===== TASK INPUT =====

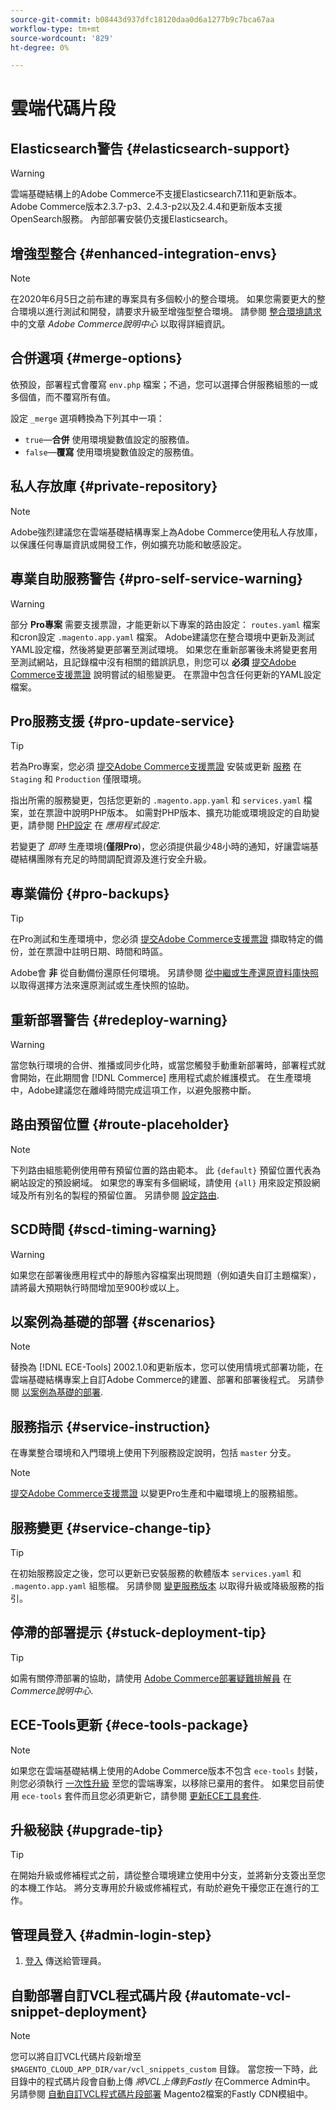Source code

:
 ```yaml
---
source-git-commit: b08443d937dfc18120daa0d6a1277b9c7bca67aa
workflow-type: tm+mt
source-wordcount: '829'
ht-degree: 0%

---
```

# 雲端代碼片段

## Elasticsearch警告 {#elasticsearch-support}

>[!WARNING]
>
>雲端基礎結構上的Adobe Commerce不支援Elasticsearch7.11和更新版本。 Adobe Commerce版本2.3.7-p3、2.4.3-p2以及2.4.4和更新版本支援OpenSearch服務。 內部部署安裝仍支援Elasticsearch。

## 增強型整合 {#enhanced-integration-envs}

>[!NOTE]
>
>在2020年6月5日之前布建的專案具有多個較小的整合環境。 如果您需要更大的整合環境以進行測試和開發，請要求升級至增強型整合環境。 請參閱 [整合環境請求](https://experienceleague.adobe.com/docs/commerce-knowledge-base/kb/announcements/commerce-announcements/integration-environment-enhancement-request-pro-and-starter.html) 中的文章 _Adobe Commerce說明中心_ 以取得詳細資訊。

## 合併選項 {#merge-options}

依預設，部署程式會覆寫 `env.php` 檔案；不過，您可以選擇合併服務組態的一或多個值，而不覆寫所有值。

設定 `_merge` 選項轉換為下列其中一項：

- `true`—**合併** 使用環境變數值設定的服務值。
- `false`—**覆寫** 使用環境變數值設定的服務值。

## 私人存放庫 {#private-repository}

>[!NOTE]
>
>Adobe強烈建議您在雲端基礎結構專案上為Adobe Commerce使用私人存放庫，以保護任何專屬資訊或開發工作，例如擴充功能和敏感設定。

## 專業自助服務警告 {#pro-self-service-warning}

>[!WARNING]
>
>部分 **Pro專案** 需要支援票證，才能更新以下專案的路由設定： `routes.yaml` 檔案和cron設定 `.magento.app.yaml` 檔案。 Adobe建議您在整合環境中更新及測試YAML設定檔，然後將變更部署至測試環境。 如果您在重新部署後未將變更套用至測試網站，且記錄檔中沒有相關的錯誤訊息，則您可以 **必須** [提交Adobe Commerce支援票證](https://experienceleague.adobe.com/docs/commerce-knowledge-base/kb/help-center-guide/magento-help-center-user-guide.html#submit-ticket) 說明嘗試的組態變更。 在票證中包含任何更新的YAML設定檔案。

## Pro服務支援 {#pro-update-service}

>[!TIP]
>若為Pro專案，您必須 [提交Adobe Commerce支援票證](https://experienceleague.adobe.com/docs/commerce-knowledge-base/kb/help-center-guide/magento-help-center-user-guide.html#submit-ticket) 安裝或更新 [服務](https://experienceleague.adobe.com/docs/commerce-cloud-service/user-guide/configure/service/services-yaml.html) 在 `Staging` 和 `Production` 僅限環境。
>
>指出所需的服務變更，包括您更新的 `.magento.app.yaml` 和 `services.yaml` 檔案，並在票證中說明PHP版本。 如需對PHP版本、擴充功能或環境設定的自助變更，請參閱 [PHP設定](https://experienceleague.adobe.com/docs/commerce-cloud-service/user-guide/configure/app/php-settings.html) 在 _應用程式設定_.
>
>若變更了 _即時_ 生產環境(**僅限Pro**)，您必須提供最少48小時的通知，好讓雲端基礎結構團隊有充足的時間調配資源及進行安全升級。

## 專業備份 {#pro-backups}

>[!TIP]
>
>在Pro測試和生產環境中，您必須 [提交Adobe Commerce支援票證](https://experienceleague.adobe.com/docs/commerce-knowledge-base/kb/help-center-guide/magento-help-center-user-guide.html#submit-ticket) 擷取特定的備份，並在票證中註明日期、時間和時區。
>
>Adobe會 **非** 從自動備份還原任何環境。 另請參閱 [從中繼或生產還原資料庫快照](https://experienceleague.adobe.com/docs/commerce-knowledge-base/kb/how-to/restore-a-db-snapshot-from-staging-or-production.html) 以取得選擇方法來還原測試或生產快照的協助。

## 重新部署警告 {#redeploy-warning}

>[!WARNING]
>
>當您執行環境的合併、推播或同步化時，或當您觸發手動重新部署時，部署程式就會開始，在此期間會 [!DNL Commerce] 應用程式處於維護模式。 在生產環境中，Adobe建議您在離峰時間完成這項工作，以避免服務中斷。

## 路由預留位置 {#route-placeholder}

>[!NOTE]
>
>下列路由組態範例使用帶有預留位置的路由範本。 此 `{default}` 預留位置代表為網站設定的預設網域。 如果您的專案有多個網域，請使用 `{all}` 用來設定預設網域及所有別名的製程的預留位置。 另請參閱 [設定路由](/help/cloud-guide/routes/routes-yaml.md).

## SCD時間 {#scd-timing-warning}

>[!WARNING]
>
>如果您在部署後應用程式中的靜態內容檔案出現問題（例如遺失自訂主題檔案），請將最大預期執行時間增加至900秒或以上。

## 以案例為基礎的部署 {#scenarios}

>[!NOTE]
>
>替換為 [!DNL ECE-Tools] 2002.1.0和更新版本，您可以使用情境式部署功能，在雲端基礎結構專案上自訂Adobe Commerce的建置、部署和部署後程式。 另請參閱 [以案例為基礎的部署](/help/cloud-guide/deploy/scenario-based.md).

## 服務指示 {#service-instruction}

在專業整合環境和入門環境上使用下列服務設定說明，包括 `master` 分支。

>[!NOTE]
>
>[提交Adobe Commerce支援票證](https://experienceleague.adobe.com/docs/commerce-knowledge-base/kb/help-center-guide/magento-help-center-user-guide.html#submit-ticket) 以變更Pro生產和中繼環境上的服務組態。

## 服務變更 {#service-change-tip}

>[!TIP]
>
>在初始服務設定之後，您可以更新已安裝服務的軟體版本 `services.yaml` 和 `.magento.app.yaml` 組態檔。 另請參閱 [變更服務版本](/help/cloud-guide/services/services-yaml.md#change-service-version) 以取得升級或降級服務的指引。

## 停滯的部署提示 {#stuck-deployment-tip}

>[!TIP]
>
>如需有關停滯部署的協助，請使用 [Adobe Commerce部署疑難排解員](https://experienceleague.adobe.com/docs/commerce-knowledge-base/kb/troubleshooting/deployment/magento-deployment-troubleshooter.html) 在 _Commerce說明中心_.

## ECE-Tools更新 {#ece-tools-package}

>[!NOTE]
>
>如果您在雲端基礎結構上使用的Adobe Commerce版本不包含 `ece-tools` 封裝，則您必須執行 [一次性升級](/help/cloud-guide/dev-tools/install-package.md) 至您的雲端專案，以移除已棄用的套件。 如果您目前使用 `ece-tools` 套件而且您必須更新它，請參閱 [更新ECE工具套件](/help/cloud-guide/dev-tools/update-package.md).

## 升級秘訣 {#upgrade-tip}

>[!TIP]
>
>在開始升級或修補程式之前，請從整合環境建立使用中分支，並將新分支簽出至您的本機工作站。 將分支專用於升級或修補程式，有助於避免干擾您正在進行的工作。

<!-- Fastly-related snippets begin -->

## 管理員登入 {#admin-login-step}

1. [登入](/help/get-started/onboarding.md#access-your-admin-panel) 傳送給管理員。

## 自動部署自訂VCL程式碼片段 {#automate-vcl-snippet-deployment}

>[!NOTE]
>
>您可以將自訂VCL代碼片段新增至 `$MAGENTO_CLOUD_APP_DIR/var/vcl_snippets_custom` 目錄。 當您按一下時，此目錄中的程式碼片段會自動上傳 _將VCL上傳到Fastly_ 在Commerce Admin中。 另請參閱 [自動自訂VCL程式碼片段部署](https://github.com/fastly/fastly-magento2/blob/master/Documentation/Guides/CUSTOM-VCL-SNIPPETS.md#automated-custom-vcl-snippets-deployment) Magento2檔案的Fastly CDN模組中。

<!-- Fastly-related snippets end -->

=====
===== TASK INPUT =====

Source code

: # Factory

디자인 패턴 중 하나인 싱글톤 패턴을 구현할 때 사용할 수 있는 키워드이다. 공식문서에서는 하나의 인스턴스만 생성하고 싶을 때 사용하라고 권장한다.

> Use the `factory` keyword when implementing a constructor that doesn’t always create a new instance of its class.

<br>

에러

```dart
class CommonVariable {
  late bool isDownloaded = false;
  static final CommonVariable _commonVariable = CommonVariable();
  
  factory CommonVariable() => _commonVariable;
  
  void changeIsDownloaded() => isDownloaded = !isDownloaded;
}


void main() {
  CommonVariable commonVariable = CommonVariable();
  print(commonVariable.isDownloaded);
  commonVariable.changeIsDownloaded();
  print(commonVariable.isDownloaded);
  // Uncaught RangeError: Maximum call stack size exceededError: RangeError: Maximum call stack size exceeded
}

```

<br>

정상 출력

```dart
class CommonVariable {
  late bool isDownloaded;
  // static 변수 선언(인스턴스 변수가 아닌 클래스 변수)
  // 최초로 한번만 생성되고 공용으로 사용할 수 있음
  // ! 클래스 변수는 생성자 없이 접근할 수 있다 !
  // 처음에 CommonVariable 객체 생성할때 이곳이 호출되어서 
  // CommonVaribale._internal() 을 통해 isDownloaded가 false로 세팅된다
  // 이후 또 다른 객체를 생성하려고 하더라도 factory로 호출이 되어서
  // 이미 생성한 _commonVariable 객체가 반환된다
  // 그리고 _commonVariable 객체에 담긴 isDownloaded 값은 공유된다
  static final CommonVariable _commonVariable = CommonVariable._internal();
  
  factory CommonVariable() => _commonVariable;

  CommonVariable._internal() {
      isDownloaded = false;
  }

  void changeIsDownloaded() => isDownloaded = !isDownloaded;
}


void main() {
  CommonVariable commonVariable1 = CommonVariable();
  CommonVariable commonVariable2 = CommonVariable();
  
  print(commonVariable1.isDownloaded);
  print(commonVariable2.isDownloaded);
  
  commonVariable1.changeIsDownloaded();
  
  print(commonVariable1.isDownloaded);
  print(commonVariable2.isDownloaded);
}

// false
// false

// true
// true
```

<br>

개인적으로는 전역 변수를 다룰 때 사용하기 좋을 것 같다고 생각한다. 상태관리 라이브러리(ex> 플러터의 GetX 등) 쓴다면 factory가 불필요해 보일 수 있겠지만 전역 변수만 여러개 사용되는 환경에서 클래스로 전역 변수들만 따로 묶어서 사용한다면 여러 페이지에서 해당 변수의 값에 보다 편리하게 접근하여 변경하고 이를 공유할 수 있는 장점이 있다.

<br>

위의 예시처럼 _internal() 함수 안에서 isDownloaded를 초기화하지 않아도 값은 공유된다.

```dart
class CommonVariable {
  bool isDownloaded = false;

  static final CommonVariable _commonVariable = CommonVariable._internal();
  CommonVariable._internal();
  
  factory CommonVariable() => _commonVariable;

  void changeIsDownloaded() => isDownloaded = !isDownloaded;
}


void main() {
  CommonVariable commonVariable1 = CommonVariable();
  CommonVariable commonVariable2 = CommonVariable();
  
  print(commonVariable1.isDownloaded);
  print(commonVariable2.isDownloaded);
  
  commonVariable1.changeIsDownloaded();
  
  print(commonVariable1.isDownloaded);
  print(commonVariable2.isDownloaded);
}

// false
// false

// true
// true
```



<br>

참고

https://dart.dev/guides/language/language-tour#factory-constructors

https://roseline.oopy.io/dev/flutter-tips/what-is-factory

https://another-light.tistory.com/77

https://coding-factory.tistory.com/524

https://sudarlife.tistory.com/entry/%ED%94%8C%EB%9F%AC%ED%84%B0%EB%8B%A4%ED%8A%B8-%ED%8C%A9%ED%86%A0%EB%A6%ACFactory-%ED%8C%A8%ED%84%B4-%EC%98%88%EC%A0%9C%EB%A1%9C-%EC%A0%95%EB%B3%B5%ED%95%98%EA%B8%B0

=====

ABOUT THIS EXERCISE
Check every line of the data above for the string "package", and copy those that have it.

SOLUTION FOR THIS PROBLEM
## ECE-Tools更新 {#ece-tools-package}
>如果您在雲端基礎結構上使用的Adobe Commerce版本不包含 `ece-tools` 封裝，則您必須執行 [一次性升級](/help/cloud-guide/dev-tools/install-package.md) 至您的雲端專案，以移除已棄用的套件。 如果您目前使用 `ece-tools` 套件而且您必須更新它，請參閱 [更新ECE工具套件](/help/cloud-guide/dev-tools/update-package.md).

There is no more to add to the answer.